This invention relates to an improved capacitance humidity sensing element for use in humidity measuring and control systems.
Humidity can be measured by a number of techniques which are based upon the reversible water absorption characteristics of polymeric materials. The absorption of water causes a number of physical changes in the polymer. These physical changes can be transduced into electrical signals which are related to the water concentration in the polymer and which in turn are related to the relative humidity in the air surrounding the polymer. Two of the most common physical changes are the change in resistivity and the change in dielectric constant which can be respectively translated into a resistance change and a capacitance change. Arrangements utilizing the resistance change may, for example, be constructed in accordance with U.S. Pat. No. 3,559,456 issued on Feb. 2, 1971, to F. Lomker et al. It has been found, however, that elements utilized as resistive components suffer from the disadvantage that there is an inherent dissipation effect caused by the dissipation of heat due to the current flow in the elements necessary to make a resistance measurement. The result is erroneous readings.
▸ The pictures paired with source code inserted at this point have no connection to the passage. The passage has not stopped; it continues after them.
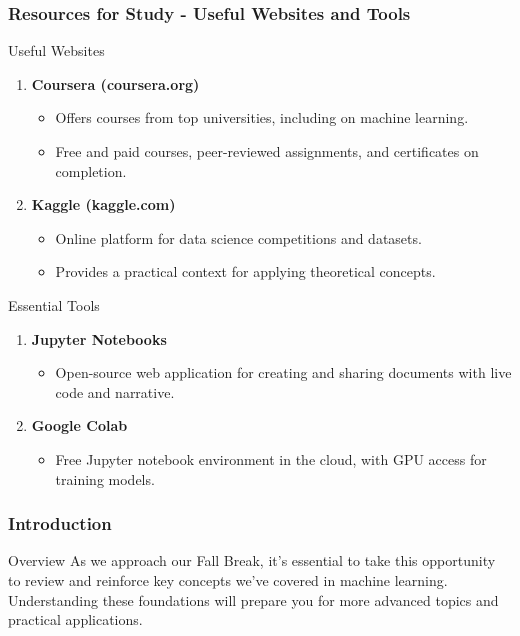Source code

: \documentclass[aspectratio=169]{beamer}
\begin{document}
\begin{frame}[fragile]
    \frametitle{Resources for Study - Useful Websites and Tools}
    \begin{block}{Useful Websites}
        \begin{enumerate}
            \item \textbf{Coursera (coursera.org)}
            \begin{itemize}
                \item Offers courses from top universities, including on machine learning.
                \item Free and paid courses, peer-reviewed assignments, and certificates on completion.
            \end{itemize}
            
            \item \textbf{Kaggle (kaggle.com)}
            \begin{itemize}
                \item Online platform for data science competitions and datasets.
                \item Provides a practical context for applying theoretical concepts.
            \end{itemize}
        \end{enumerate}
    \end{block}

    \begin{block}{Essential Tools}
        \begin{enumerate}
            \item \textbf{Jupyter Notebooks}
            \begin{itemize}
                \item Open-source web application for creating and sharing documents with live code and narrative.
            \end{itemize}
            
            \item \textbf{Google Colab}
            \begin{itemize}
                \item Free Jupyter notebook environment in the cloud, with GPU access for training models.
            \end{itemize}
        \end{enumerate}
    \end{block}
\end{frame}

\begin{frame}[fragile]
    \frametitle{Introduction}
    \begin{block}{Overview}
        As we approach our Fall Break, it's essential to take this opportunity to review and reinforce key concepts we've covered in machine learning. Understanding these foundations will prepare you for more advanced topics and practical applications.
    \end{block}
\end{frame}
\end{document}
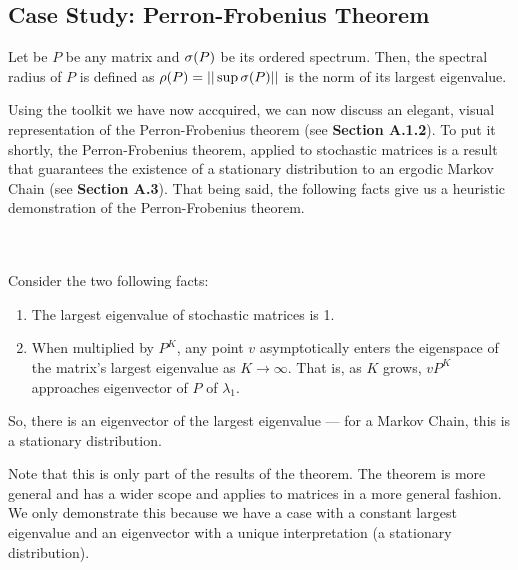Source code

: \newpage
\subsection{Case Study: Perron-Frobenius Theorem}

\begin{definition}
  Let be $P$ be any matrix and $\sigma(P)$ be its ordered spectrum. Then, the spectral radius of $P$ is defined as $\rho(P) = ||\sup \sigma(P)||$ is the norm of its largest eigenvalue.
\end{definition}


Using the toolkit we have now accquired, we can now discuss an elegant, visual representation of the Perron-Frobenius theorem (see \textbf{Section A.1.2}).
To put it shortly, the Perron-Frobenius theorem, applied to stochastic matrices is a result that guarantees the existence of a stationary distribution to an ergodic Markov Chain (see \textbf{Section A.3}).
That being said, the following facts give us a heuristic demonstration of the Perron-Frobenius theorem.

\begin{theorem} \hfill
  \vspace{-1em}
  \\ \\ Consider the two following facts:
  \begin{enumerate}
    \item The largest eigenvalue of stochastic matrices is 1.
    \item When multiplied by $P^K$, any point $v$ asymptotically enters the eigenspace of the matrix's largest eigenvalue as $K \to \infty$. That is, as $K$ grows, $v P^K$ approaches eigenvector of $P$ of $\lambda_1$.
  \end{enumerate}
So, there is an eigenvector of the largest eigenvalue --- for a Markov Chain, this is a stationary distribution.
\end{theorem}

\begin{note}
  Note that this is only part of the results of the theorem. The theorem is more general and has a wider scope and applies to matrices in a more general fashion.
  We only demonstrate this because we have a case with a constant largest eigenvalue and an eigenvector with a unique interpretation (a stationary distribution).
\end{note}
Elements constructed to approximate a pure capacitance avoid the disadvantages of the resistive elements. However, it is important in the construction of capacitive elements to avoid the problems which can arise with certain constructions for such elements. Exemplary of the capacitive type element is that shown in U.S. Pat. No. 3,802,268 issued to Paul E. Thoma on Apr. 9, 1974. In that patent a sheet of cellulose acetate butyrate is sandwiched between two planar electrodes, one of which is porous to allow water molecules to equilibrate with the bulk of the film. Among the problems which are encountered with this type of construction is the slow response due to the thickness required to support the structure. There is also a difficulty in fabricating a conductive yet porous electrode. In addition, there is also inaccuracy incurred at high relative humidity values in that the high water content causes problems due to excessive stress and the resulting mechanical shifts in the components of the element.
By making the component parts of the element thin, the above mentioned problems can be avoided and the capacitance type element can provide a fast, precise measurement of the relative humidity content of air over an extreme range of humidity as well as over an extreme range of temperature and pressure and other environmental variables.
Humidity sensing elements of the capacitance sensing type usually include a moisture insensitive, non-conducting structure with appropriate electrode elements mounted or deposited on the structure along with a layer or coating of dielectric, highly moisture sensitive material overlaying the electrodes and positioned so as to be capable of absorbing water from the surrounding atmosphere and reaching equilibrium in a short period of time.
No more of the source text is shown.